As the Sunday Boston Globe reported, 14 local machers have joined forces to create a modern-day version of Boston’s vaunted Vault, a power-player business organization that flexed its corporate muscle in the ’50s and ’60s.
Formally known as the Coordinating Committee, the Vault consisted of 25 business leaders from downtown Boston who operated secretively and wielded great influence over public affairs through its policy positions and behind-the-scenes advocacy.
Cut to the current incarnation:
The executives . . . have formed the Massachusetts Competitive Partnership. They include Raytheon Co. CEO William Swanson, Liberty Mutual’s Edmund Kelly, and Staples Inc.boss Ronald L. Sargent. The group has hired Dan O’Connell, the former state secretary of housing and economic development under Governor Deval Patrick, as its president.

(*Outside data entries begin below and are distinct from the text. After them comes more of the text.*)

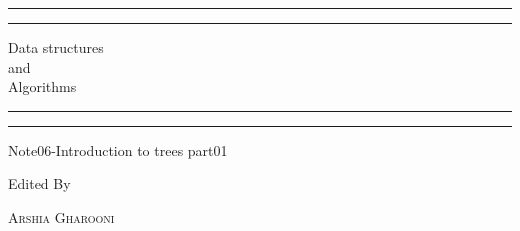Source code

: \documentclass[a4paper, 11pt, oneside]{book} %
\begin{document}
 

\begin{titlepage} %

	\centering %
	
	\scshape %
	
	\vspace*{\baselineskip} %
	
	
	\rule{\textwidth}{1.6pt}\vspace*{-\baselineskip}\vspace*{2pt} %
	\rule{\textwidth}{0.4pt} %
	
	\vspace{0.75\baselineskip} %
	
	{\LARGE Data structures\\ and\\ Algorithms\\} %
	
	\vspace{0.75\baselineskip} %
	
	\rule{\textwidth}{0.4pt}\vspace*{-\baselineskip}\vspace{3.2pt} %
	\rule{\textwidth}{1.6pt} %
	
	\vspace{2\baselineskip} %
	
	
	Note06-Introduction to trees part01%
	
	\vspace*{3\baselineskip} %
	
	
	Edited By
	
	\vspace{0.5\baselineskip} %
	
	{\scshape\Large Arshia Gharooni \\} %
	

\end{titlepage}
\end{document}
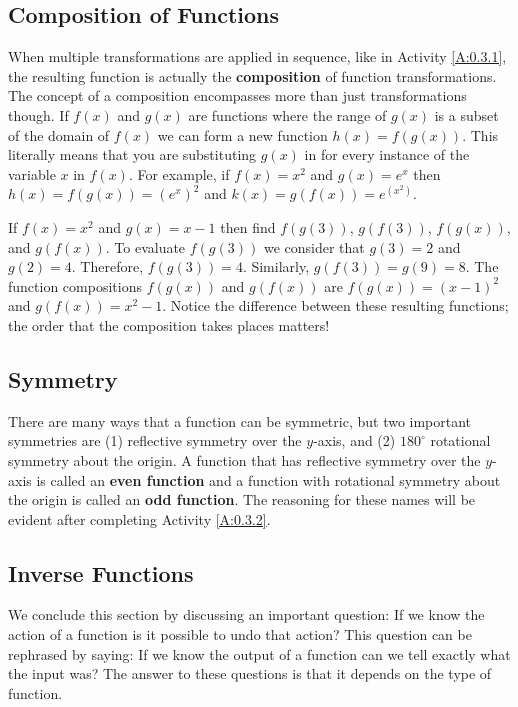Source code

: 



\subsection*{Composition of Functions}
When multiple transformations are applied in sequence, like in Activity \ref{A:0.3.1}, the
resulting function is actually the {\bf composition} of function transformations.  The
concept of a composition encompasses more than just transformations though.  If $f(x)$ and
$g(x)$ are functions where the range of $g(x)$ is a subset of the domain of $f(x)$ we can
form a new function $h(x) = f(g(x))$. This literally means that you are substituting
$g(x)$ in for every instance of the variable $x$ in $f(x)$.  For example, if $f(x) = x^2$
and $g(x) = e^x$ then $h(x) = f(g(x)) = \left( e^x \right)^2$ and $k(x) = g(f(x)) =
e^{(x^2)}$.  

\bex
If $f(x) = x^2$ and $g(x) = x-1$ then find $f(g(3))$, $g(f(3))$, $f(g(x))$, and
$g(f(x))$.
\eex
To evaluate $f(g(3))$ we consider that $g(3) = 2$ and $g(2) = 4$.  Therefore, $f(g(3))=4$.
Similarly, $g(f(3)) = g(9) = 8$.  The function compositions $f(g(x))$ and $g(f(x))$ are
$f(g(x)) = (x-1)^2$ and $g(f(x))=x^2 - 1$.  Notice the difference between these resulting
functions; the order that the composition takes places matters!
\afterex

\subsection*{Symmetry}
There are many ways that a function can be symmetric, but two important symmetries are (1)
reflective symmetry over the $y$-axis, and (2) $180^\circ$ rotational symmetry about the
origin.  A function that has reflective symmetry over the $y$-axis is called an {\bf even
function} and a function with rotational symmetry about the origin is called an {\bf odd
function}.  The reasoning for these names will be evident after completing Activity
\ref{A:0.3.2}.



\subsection*{Inverse Functions}
We conclude this section by discussing an important question:  If we know the action of a
function is it possible to undo that action? This question can be rephrased by saying: If
we know the output of a function can we tell exactly what the input was?  The answer to
these questions is that it depends on the type of function.  

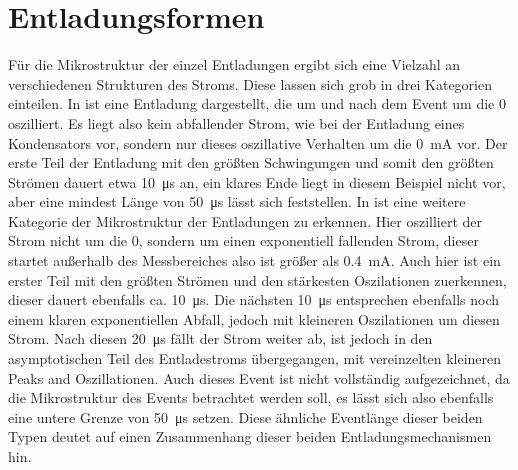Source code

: \section{Entladungsformen}
Für die Mikrostruktur der einzel Entladungen ergibt sich eine Vielzahl an verschiedenen Strukturen des Stroms. Diese lassen sich grob in drei Kategorien einteilen. In  ist eine Entladung dargestellt, die um und nach dem Event um die 0 oszilliert. Es liegt also kein abfallender Strom, wie bei der Entladung eines Kondensators vor, sondern nur dieses oszillative Verhalten um die \SI{0}{\milli\ampere} vor. Der erste Teil der Entladung mit den größten Schwingungen und somit den größten Strömen dauert etwa \SI{10}{\micro\second} an, ein klares Ende liegt in diesem Beispiel nicht vor, aber eine mindest Länge von \SI{50}{\micro\second} lässt sich feststellen.
In  ist eine weitere Kategorie der Mikrostruktur der Entladungen zu erkennen. Hier oszilliert der Strom nicht um die 0, sondern um einen exponentiell fallenden Strom, dieser startet außerhalb des Messbereiches also ist größer als \SI{0,4}{\milli\ampere}. Auch hier ist ein erster Teil mit den größten Strömen und den stärkesten Oszilationen zuerkennen, dieser dauert ebenfalls ca. \SI{10}{\micro\second}. Die nächsten \SI{10}{\micro\second} entsprechen ebenfalls noch einem klaren exponentiellen Abfall, jedoch mit kleineren Oszilationen um diesen Strom. Nach diesen \SI{20}{\micro\second} fällt der Strom weiter ab, ist jedoch in den asymptotischen Teil des Entladestroms übergegangen, mit vereinzelten kleineren Peaks and Oszillationen. Auch dieses Event ist nicht vollständig aufgezeichnet, da die Mikrostruktur des Events betrachtet werden soll, es lässt sich also ebenfalls eine untere Grenze von \SI{50}{\micro\second} setzen. Diese ähnliche Eventlänge dieser beiden Typen deutet auf einen Zusammenhang dieser beiden Entladungsmechanismen hin.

“We believe there’s been a dilution in the business voice in the Commonwealth,’’ said the group’s chairman and cofounder, John Fish, chief executive of Suffolk Construction Co. in Boston. “We believe the business community can add tre mendous value to government. When it comes to creating jobs, we can offer a healthy perspective.’’
Healthy perspective?
The Massachusetts Competitive Partnership consists of 13 men and one woman.
All white.
Are you kidding me?
Coincidentally, Sunday’s Globe also included an op-ed by my Boston University colleague Bob Zelnick about “the so-called ‘under-representation’ of tenure-track minorities at leading institutions of higher learning.”
As part of his argument, Zelnick wrote this:
Some problems of under-representation barely concern us. Whites in the NBA, for example; ditto with blacks in the Metropolitan Opera, or for that matter, the Grand Old Opry.
Or, for further matter apparently, Boston’s corporate power structure.